◆ **Task to complete**:
Lines below that include "complexe" are the answer; copy each one.

Records from a collection
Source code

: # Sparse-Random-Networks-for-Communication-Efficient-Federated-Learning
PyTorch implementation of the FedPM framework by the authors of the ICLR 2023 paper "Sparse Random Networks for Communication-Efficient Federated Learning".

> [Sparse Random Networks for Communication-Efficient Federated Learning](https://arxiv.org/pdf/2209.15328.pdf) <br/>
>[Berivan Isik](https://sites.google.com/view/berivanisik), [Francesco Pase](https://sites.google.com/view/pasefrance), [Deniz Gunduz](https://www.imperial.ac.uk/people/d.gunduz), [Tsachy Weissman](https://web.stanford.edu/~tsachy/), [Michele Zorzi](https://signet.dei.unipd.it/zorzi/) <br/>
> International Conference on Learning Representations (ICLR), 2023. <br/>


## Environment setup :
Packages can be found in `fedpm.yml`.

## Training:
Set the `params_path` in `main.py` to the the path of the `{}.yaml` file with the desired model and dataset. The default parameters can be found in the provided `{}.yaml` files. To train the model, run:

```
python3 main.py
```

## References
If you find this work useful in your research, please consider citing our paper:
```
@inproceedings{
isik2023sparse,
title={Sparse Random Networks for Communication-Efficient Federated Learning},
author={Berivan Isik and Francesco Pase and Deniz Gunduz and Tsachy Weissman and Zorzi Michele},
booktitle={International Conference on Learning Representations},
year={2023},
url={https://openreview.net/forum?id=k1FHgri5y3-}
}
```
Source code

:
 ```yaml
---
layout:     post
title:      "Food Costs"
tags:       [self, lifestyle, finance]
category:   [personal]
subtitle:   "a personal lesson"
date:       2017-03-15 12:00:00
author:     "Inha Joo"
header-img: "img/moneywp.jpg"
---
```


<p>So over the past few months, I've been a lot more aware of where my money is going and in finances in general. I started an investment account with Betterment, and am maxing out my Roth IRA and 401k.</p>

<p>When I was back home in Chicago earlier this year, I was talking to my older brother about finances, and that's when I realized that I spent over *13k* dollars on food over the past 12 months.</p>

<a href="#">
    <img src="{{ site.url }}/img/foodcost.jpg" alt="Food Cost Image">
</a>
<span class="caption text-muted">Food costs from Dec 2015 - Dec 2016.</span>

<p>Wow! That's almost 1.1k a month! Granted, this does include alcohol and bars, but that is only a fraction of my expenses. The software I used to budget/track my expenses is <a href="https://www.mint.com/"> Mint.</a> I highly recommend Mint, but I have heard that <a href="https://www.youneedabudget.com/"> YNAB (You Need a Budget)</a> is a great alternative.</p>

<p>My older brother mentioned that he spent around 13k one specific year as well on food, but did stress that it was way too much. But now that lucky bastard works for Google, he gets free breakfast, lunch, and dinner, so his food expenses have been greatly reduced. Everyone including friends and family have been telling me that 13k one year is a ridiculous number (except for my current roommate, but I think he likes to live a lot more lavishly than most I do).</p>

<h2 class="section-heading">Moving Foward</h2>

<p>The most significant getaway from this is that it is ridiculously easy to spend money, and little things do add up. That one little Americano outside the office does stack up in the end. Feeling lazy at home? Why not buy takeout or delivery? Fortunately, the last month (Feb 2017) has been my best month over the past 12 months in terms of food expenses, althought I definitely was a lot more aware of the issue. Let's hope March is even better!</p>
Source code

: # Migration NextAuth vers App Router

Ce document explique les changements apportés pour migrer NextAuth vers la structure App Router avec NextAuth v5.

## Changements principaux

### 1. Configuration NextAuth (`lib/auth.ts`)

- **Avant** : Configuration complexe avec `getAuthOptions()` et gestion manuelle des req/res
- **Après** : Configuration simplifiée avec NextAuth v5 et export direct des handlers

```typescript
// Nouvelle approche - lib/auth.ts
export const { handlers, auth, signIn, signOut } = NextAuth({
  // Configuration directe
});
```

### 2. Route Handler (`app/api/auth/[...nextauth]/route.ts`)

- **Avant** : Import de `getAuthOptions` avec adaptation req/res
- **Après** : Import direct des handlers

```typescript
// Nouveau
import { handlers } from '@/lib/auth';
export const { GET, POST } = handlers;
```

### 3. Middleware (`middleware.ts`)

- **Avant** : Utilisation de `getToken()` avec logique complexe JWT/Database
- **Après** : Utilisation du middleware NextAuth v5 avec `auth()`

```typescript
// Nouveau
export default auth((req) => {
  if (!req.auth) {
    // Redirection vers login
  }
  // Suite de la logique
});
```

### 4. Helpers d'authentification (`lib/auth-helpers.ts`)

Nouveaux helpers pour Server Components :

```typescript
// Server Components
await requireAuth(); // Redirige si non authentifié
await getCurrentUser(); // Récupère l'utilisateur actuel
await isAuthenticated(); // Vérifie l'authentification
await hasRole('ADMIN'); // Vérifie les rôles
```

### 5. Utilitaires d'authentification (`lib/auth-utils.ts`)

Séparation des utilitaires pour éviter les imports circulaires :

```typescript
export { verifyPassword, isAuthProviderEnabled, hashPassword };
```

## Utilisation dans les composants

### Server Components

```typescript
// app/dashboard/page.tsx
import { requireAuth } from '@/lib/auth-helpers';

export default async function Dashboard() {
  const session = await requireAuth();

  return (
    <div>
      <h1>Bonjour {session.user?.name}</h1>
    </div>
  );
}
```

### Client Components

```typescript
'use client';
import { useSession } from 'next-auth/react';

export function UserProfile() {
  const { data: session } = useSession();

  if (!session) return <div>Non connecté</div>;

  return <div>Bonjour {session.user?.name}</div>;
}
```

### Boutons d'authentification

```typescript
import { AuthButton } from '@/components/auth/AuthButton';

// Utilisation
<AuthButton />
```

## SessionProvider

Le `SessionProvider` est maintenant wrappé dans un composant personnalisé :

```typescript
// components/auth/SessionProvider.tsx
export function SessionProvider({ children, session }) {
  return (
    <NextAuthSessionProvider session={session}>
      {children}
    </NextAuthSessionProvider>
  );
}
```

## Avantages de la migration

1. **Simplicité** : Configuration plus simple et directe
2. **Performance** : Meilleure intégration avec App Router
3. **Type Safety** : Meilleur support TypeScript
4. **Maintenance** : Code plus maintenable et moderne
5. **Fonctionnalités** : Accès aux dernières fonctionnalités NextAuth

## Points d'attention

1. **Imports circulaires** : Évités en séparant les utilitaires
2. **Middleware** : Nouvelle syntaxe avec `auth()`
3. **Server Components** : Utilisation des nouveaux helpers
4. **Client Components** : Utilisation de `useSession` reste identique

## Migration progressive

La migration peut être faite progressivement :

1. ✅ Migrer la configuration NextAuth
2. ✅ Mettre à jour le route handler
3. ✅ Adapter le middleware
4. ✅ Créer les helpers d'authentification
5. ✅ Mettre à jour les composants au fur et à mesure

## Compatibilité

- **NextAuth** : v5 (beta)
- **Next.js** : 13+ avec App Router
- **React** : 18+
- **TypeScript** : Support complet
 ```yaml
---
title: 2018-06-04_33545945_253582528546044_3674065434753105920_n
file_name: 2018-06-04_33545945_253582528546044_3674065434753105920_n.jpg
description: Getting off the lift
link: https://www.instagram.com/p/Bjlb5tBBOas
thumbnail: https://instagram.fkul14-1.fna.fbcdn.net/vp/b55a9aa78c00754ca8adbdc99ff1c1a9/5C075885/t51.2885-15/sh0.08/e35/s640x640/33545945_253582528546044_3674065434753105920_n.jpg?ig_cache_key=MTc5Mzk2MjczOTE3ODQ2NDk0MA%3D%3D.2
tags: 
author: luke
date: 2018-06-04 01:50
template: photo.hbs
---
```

◆ **Solution below**:
- **Avant** : Configuration complexe avec `getAuthOptions()` et gestion manuelle des req/res
- **Avant** : Utilisation de `getToken()` avec logique complexe JWT/Database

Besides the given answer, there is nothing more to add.